BTW : I am aware/know various search engine algorithms, which some of them that I do use for data-mining purposes.

Anonymous said...

I found this link of Anna Patterson from wikipedia. It looked to me that her main expertise is page/document indexing , a process where a collection of documents/web-page, etc... is gathered and processed to store in a database that is easy for the search engine to match/retrieve items from via query( ie, search terms). Indexing is a different beast from search algorithms. Sure, a search engine needs an indexed database, but the crown jewel of search technology lies mainly in the ability of the search algorithm to retrieve relevant information rather how big is the indexed database, which Cuil is claimed to have indexed over 120 billions pages. A huge collection with poor retrieval is useless compared to a small collection that have high relevancy of retrieval.

A simple analogy is that it would be useless for the warehouse to store everything salable on the planet only to make customers circling round & round trying to find items (suppose that they're not labeled) compared to a smaller store that once an item is inquired to the shopkeeper to see if it is available, the shopkeeper replies immediately with a quotation of a price and the availability of the item.

In search engine technology, what matters is the speed/relevancy of the retrieved information and not how many items (pages/documents) that has been indexed in the database.

I am sure that Anna Patterson has probably hired some smart PhD mathematicians/computer scientists/physicists/statisticians, etc... to spearhead its search technology development, but I am amazed about its hype where mainstream media have also been taken for a ride. Even New York Times ran a story of Cuil. Probably because she was a so called former Google.

Anonymous said...

I've also found Anna Patterson's former web page at Stanford.

I just had a quick scanned thru her list of 10 peer review publications and it confirmed what I stated before. None of the paper titles (& abstracts also available) are anything to do with search algorithms. Search algorithms are mainly based on numeric computation (number crunching) while her publications are on symbolic reasoning topics, ie, the computer manipulation of symbols to deduce a conclusion, given certain facts (inputs).

Google/Yahoo/Microsoft all use numeric-based search algorithms. There is a big move now from all search vendors to include Natural Language Processing (NLP) capability and whichever gets there will unseat Google, ie, the dominant search vendor in the near future is one that incorporates both numeric-based algorithms plus NLP. None of the current search vendors have done that yet.
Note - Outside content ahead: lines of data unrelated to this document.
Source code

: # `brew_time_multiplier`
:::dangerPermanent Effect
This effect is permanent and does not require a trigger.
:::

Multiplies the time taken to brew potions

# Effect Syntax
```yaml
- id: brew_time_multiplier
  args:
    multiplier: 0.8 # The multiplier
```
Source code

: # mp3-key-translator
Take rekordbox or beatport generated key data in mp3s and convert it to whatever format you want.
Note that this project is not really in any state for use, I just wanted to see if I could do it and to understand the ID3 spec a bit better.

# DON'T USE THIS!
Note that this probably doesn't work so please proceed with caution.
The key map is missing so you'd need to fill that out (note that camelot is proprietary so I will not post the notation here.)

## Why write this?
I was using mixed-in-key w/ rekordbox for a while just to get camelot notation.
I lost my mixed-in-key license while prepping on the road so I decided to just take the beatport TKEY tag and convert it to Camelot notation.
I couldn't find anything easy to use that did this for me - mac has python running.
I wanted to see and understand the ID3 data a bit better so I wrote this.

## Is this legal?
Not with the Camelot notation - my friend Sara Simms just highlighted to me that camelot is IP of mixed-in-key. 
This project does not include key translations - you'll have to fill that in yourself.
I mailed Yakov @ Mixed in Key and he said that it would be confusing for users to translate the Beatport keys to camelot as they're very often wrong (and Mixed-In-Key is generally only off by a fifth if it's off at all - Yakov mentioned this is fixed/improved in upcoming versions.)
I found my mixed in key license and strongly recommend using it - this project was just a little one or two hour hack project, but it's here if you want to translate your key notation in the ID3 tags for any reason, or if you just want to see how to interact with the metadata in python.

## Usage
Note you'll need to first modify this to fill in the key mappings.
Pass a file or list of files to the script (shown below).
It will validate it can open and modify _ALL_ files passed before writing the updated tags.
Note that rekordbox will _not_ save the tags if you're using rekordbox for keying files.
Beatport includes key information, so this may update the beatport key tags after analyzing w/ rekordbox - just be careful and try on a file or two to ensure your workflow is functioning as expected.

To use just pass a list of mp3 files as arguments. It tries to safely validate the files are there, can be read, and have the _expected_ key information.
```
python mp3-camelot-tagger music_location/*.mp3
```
It seems to me (inferred) that the poor results of Cuil's retrieval is perhaps that their search engine is a pure symbolic NLP-based one, since symbolic-based search engine is inferior to numeric-based search engines such as Google's PageRank algorithm or Microsoft (Live Search ) Block-Level algorithm.
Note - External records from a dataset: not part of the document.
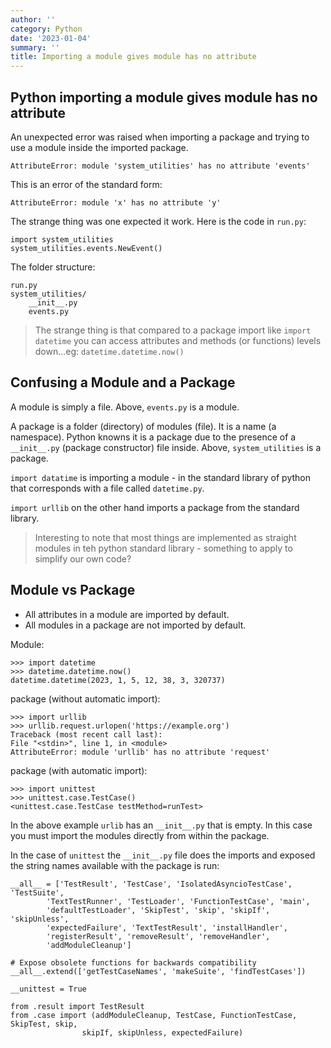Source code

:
 ```yaml
---
author: ''
category: Python
date: '2023-01-04'
summary: ''
title: Importing a module gives module has no attribute
---
```


## Python importing a module gives module has no attribute

An unexpected error was raised when importing a package and trying to use a module inside the imported package.

    AttributeError: module 'system_utilities' has no attribute 'events'

This is an error of the standard form:

    AttributeError: module 'x' has no attribute 'y'

The strange thing was one expected it work. Here is the code in `run.py`:

    import system_utilities
    system_utilities.events.NewEvent()

The folder structure:

    run.py
    system_utilities/
        __init__.py
        events.py

> The strange thing is that compared to a package import like `import datetime` you can access attributes and methods (or functions) levels down...eg: `datetime.datetime.now()`

## Confusing a Module and a Package

A module is simply a file. Above, `events.py` is a module.

A package is a folder (directory) of modules (file). It is a name (a namespace). Python knowns it is a package due to the presence of a `__init__.py` (package constructor) file inside. Above, `system_utilities` is a package.

`import datatime` is importing a module - in the standard library of python that corresponds with a file called `datetime.py`.

`import urllib` on the other hand imports a package from the standard library. 

> Interesting to note that most things are implemented as straight modules in teh python standard library - something to apply to simplify our own code?

## Module vs Package

* All attributes in a module are imported by default.
* All modules in a package are not imported by default.

Module:

    >>> import datetime
    >>> datetime.datetime.now()
    datetime.datetime(2023, 1, 5, 12, 38, 3, 320737)

package (without automatic import):

    >>> import urllib
    >>> urllib.request.urlopen('https://example.org')
    Traceback (most recent call last):
    File "<stdin>", line 1, in <module>
    AttributeError: module 'urllib' has no attribute 'request'

package (with automatic import):

    >>> import unittest
    >>> unittest.case.TestCase()
    <unittest.case.TestCase testMethod=runTest>

In the above example `urlib` has an `__init__.py` that is empty. In this case you must import the modules directly from within the package.

In the case of `unittest` the `__init__.py` file does the imports and exposed the string names available with the package is run:

    __all__ = ['TestResult', 'TestCase', 'IsolatedAsyncioTestCase', 'TestSuite',
            'TextTestRunner', 'TestLoader', 'FunctionTestCase', 'main',
            'defaultTestLoader', 'SkipTest', 'skip', 'skipIf', 'skipUnless',
            'expectedFailure', 'TextTestResult', 'installHandler',
            'registerResult', 'removeResult', 'removeHandler',
            'addModuleCleanup']

    # Expose obsolete functions for backwards compatibility
    __all__.extend(['getTestCaseNames', 'makeSuite', 'findTestCases'])

    __unittest = True

    from .result import TestResult
    from .case import (addModuleCleanup, TestCase, FunctionTestCase, SkipTest, skip,
                    skipIf, skipUnless, expectedFailure)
The main advantage of numeric-based search is its speed and high relevancy. The draw back of symbolic-based search & NLP is the slow retrieval, less accurate and curse of dimensionality (explosion of possibilities).

Example a query/search such as the following:

It may take a moment for your comment to appear

In Google or any of those numeric-based search engine, the phrase is broken up into:

{appear, comment, moment, take}

and used as the query. The query phrase is bundled up in alphabetical order, and the the other terms (a, it , may, for, your , to) are discarded because they don't add any semantic to the query. In this way of breaking up the query phrase, the natural meaning of the original query sentence is lost.

In NLP and symbolic-based search, there is nothing to be discarded. The whole query phrase is taken together where an exhaustive match to find out if a verb, proverb, noun, adjective is being followed correctly in a humanistic natural way of the English language. This means that it scans the whole phrase from left to right term after term and checks if the proper English language is being adhered. Every term that it encounters, has a potential of many possibilities to branch out and search to see which ones that it semantically follows a natural order. This is time-consuming/slow and also high error rate.

The first person to solve those problems in NLP will be the next Bryn & Page.